Work order:
Every record needs to be restated word for word.

#### Data provided

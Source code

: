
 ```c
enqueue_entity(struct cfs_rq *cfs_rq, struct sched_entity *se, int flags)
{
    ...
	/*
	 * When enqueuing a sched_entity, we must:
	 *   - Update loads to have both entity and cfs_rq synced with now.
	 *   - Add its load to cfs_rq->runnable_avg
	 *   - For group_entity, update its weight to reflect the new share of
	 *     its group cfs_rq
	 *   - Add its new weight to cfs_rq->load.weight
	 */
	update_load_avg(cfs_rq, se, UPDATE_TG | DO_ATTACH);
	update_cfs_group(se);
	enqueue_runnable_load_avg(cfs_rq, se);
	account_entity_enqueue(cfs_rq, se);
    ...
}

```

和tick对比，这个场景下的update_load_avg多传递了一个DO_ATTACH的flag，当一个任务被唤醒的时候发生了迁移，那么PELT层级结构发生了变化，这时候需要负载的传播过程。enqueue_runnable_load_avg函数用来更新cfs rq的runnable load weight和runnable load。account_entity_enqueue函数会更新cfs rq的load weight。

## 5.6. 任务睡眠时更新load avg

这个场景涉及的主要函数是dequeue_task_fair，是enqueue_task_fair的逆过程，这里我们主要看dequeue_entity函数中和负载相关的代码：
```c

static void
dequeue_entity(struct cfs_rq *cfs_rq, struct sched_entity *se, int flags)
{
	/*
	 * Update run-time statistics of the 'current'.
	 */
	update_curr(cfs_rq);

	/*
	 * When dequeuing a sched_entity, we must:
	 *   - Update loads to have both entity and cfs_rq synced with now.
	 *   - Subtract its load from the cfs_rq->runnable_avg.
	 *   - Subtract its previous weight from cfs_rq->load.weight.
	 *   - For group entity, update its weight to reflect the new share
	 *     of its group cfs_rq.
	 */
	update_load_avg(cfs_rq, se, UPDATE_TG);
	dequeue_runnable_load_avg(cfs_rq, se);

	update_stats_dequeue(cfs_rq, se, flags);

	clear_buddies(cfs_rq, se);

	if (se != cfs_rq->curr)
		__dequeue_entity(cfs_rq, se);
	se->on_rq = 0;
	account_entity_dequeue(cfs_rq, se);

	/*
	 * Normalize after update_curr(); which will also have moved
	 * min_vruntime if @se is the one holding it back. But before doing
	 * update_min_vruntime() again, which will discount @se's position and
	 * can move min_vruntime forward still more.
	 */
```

########

Answer area:
Source code

:
 ```c
enqueue_entity(struct cfs_rq *cfs_rq, struct sched_entity *se, int flags)
{
    ...
	/*
	 * When enqueuing a sched_entity, we must:
	 *   - Update loads to have both entity and cfs_rq synced with now.
	 *   - Add its load to cfs_rq->runnable_avg
	 *   - For group_entity, update its weight to reflect the new share of
	 *     its group cfs_rq
	 *   - Add its new weight to cfs_rq->load.weight
	 */
	update_load_avg(cfs_rq, se, UPDATE_TG | DO_ATTACH);
	update_cfs_group(se);
	enqueue_runnable_load_avg(cfs_rq, se);
	account_entity_enqueue(cfs_rq, se);
    ...
}

```

和tick对比，这个场景下的update_load_avg多传递了一个DO_ATTACH的flag，当一个任务被唤醒的时候发生了迁移，那么PELT层级结构发生了变化，这时候需要负载的传播过程。enqueue_runnable_load_avg函数用来更新cfs rq的runnable load weight和runnable load。account_entity_enqueue函数会更新cfs rq的load weight。

## 5.6. 任务睡眠时更新load avg

这个场景涉及的主要函数是dequeue_task_fair，是enqueue_task_fair的逆过程，这里我们主要看dequeue_entity函数中和负载相关的代码：
```c

static void
dequeue_entity(struct cfs_rq *cfs_rq, struct sched_entity *se, int flags)
{
	/*
	 * Update run-time statistics of the 'current'.
	 */
	update_curr(cfs_rq);

	/*
	 * When dequeuing a sched_entity, we must:
	 *   - Update loads to have both entity and cfs_rq synced with now.
	 *   - Subtract its load from the cfs_rq->runnable_avg.
	 *   - Subtract its previous weight from cfs_rq->load.weight.
	 *   - For group entity, update its weight to reflect the new share
	 *     of its group cfs_rq.
	 */
	update_load_avg(cfs_rq, se, UPDATE_TG);
	dequeue_runnable_load_avg(cfs_rq, se);

	update_stats_dequeue(cfs_rq, se, flags);

	clear_buddies(cfs_rq, se);

	if (se != cfs_rq->curr)
		__dequeue_entity(cfs_rq, se);
	se->on_rq = 0;
	account_entity_dequeue(cfs_rq, se);

	/*
	 * Normalize after update_curr(); which will also have moved
	 * min_vruntime if @se is the one holding it back. But before doing
	 * update_min_vruntime() again, which will discount @se's position and
	 * can move min_vruntime forward still more.
	 */
```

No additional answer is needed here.